Much of the real interrupt handling work is done here. Early in the transition to SMP, there were only `bottom halves' (BHs), which didn't take advantage of multiple CPUs. Shortly after we switched from wind-up computers made of match-sticks and snot, we abandoned this limitation.
include/linux/interrupt.h lists the different BH's. No matter how many CPUs you have, no two BHs will run at the same time. This made the transition to SMP simpler, but sucks hard for scalable performance. A very important bottom half is the timer BH (include/linux/timer.h): you can register to have it call functions for you in a given length of time.
2.3.43 introduced softirqs, and re-implemented the (now deprecated) BHs underneath them. Softirqs are fully-SMP versions of BHs: they can run on as many CPUs at once as required. This means they need to deal with any races in shared data using their own locks. A bitmask is used to keep track of which are enabled, so the 32 available softirqs should not be used up lightly. (Yes, people will notice).

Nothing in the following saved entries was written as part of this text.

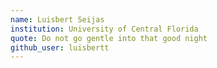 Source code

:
 ```yaml
---
name: Luisbert Seijas
institution: University of Central Florida
quote: Do not go gentle into that good night
github_user: luisbertt
---
```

tasklets (include/linux/interrupt.h) are like softirqs, except they are dynamically-registrable (meaning you can have as many as you want), and they also guarantee that any tasklet will only run on one CPU at any time, although different tasklets can run simultaneously (unlike different BHs).
The name `tasklet' is misleading: they have nothing to do with `tasks', and probably more to do with some bad vodka Alexey Kuznetsov had at the time.
You can tell you are in a softirq (or bottom half, or tasklet) using the in_softirq() macro (include/asm/softirq.h).
Beware that this will return a false positive if a bh lock (see below) is held.